** DATA TO EXAMINE follows **

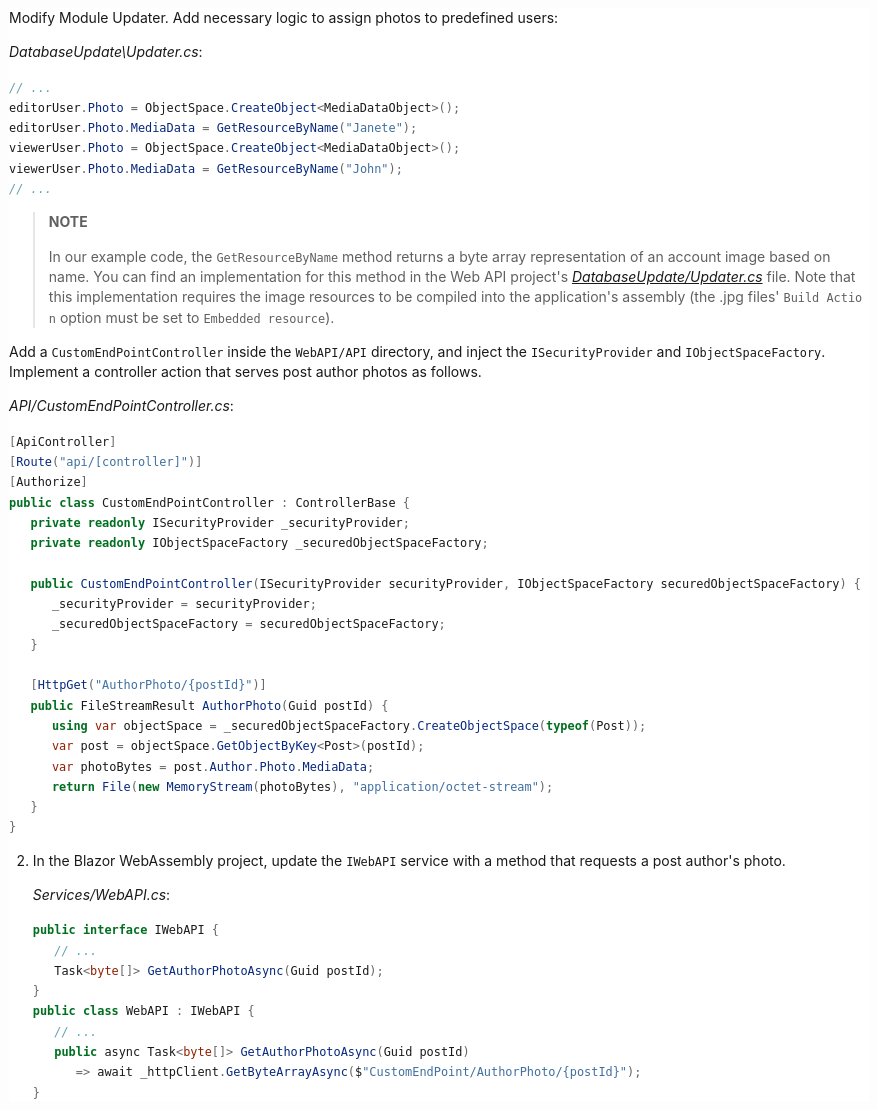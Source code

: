    Modify Module Updater. Add necessary logic to assign photos to predefined users:

   _DatabaseUpdate\Updater.cs_:
   ```cs
   // ...
   editorUser.Photo = ObjectSpace.CreateObject<MediaDataObject>();
   editorUser.Photo.MediaData = GetResourceByName("Janete");
   viewerUser.Photo = ObjectSpace.CreateObject<MediaDataObject>();
   viewerUser.Photo.MediaData = GetResourceByName("John");
   // ...
   ```

   > **NOTE**
   >
   > In our example code, the `GetResourceByName` method returns a byte array representation of an account image based on name. You can find an implementation for this method in the Web API project's [_DatabaseUpdate/Updater.cs_](./WebApi/DatabaseUpdate/Updater.cs) file. Note that this implementation requires the image resources to be compiled into the application's assembly (the .jpg files' `Build Action` option must be set to `Embedded resource`).

   Add a `CustomEndPointController` inside the `WebAPI/API` directory, and inject the `ISecurityProvider` and `IObjectSpaceFactory`. Implement a controller action that serves post author photos as follows.

   _API/CustomEndPointController.cs_:

   ```cs
   [ApiController]
   [Route("api/[controller]")]
   [Authorize]
   public class CustomEndPointController : ControllerBase {
      private readonly ISecurityProvider _securityProvider;
      private readonly IObjectSpaceFactory _securedObjectSpaceFactory;

      public CustomEndPointController(ISecurityProvider securityProvider, IObjectSpaceFactory securedObjectSpaceFactory) {
         _securityProvider = securityProvider;
         _securedObjectSpaceFactory = securedObjectSpaceFactory;
      }

      [HttpGet("AuthorPhoto/{postId}")]
      public FileStreamResult AuthorPhoto(Guid postId) {
         using var objectSpace = _securedObjectSpaceFactory.CreateObjectSpace(typeof(Post));
         var post = objectSpace.GetObjectByKey<Post>(postId);
         var photoBytes = post.Author.Photo.MediaData;
         return File(new MemoryStream(photoBytes), "application/octet-stream");
      }  
   }
   ```

2. In the Blazor WebAssembly project, update the `IWebAPI` service with a method that requests a post author's photo.

   _Services/WebAPI.cs_:
   ```cs
   public interface IWebAPI {
      // ...
      Task<byte[]> GetAuthorPhotoAsync(Guid postId);
   }
   public class WebAPI : IWebAPI {
      // ...
      public async Task<byte[]> GetAuthorPhotoAsync(Guid postId)
         => await _httpClient.GetByteArrayAsync($"CustomEndPoint/AuthorPhoto/{postId}");
   }
   ```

** End of DATA TO EXAMINE **

Only lines holding the word "private" belong in the answer; copy each one from the material.

      private readonly ISecurityProvider _securityProvider;
      private readonly IObjectSpaceFactory _securedObjectSpaceFactory;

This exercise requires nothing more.